H instead of L in Hungarian

 

Sylvia Blaho (ELTE Budapest)

 

Hungarian has a phonetically voiced and a ‘plain’ voiceless series of obstruents. The two sets behave in a perfectly symmetrical fashion in voicing assimilation: in an obstruent cluster, all members assimilate to the rightmost obstruent regardless of whether it is voiced or not. Furthermore, there is no positional (syllable-final or word-final) neutralisation of voicing in the language. It has therefore been assumed (for instance by Szigetvári 1998a,b) that the voicing contrast in Hungarian is marked by the element L: voiced obstruents contain this element while voiceless ones do not.

 

The behaviour of the sounds /j/ and /h/ deviates from the pattern described above. /j/ is realised as a palatal approximant except when preceded by a consonant and followed by a pause, in which case it surfaces as a palatal fricative. When the consonant preceding the palatal fricative is an obstruent, /j/ undergoes progressive assimilation: it is voiced after voiced obstruents (dobj ‘throw Imp.’) and voiceless after voiceless ones (kapj ‘get Imp.’). When preceded by a sonorant, the palatal fricative is voiced (férj ‘husband’).

 

/h/ is realised as a velar fricative in codas, and it remains voiceless even if followed by a voiced obstruent, creating otherwise unattested clusters of obstruents not agreeing in voicing (fa[xb]a ‘into the pigeon hole’). Additionally, the glottal allophone of /h/ causes the devoicing of preceding obstruents in some dialects (a[d] ‘give’ – a[th]at ‘can give’) but not in others (a[dh]at ‘can give’).

 

I present a unified analysis of the apparently irregular cases of voicing assimilation described above. My solution crucially relies on the following assumptions:

1. Laryngeal elements are linked to the element h in obstruents, not directly to the skeletal slot (Szigetvári 1998b).

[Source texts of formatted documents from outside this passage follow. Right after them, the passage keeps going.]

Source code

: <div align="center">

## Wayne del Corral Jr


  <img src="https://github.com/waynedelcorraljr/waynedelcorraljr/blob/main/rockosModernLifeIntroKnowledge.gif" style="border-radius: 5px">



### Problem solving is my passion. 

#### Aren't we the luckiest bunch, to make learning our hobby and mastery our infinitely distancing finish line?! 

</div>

2. Voicing assimilation involves the spreading of h (and its dependants), not the spreading of laryngeal elements.

3. The voicing contrast in Hungarian is marked by the element H, not L. Thus, voiceless obstruents contain an extra H compared to their voiced counterparts.

 

I show that GP lacks the necessary theoretical apparatus to account for the data. I propose an analysis in a combined model of GP and OT, following the work of Polgárdi (1998), Rowicka (1999) and others.

 

My talk also addresses the question of the phonetic interpretation of elements. While lip service is paid to the idea of substance-free phonology in GP, most analyses assume a one-to-one mapping between phonetic and phonological objects. I argue that the interpretation of phonological primes should be based on their place within the system and their phonological behaviour rather then their phonetic characteristics.

 

References

 

Polgárdi, Krisztina 1998. Vowel Harmony. An account in terms of government and optimality. Ph.D. dissertation, Universiteit Leiden. Holland Academic Graphics, The Hague.

 

Rowicka, Gra¿yna 1999. On Ghost Vowels. Ph.D. dissertation, Universiteit Leiden. Holland Academic Graphics, The Hague.

 

Szigetvári, Péter 1998a. ‘Voice assimilation in Hungarian: the hitches’. The Even Yearbook. ELTE SEAS Working Papers in Linguistics 4. 223-236.

 

Szigetvári, Péter 1998b. ‘Why [h] is not voiced’. In Eugeniusz Cyran (ed.) Structure and interpretation. Studies in Phonology. PASE Studies & Monographs 4. Lublin: Wydawnictwo Folium. 287-301.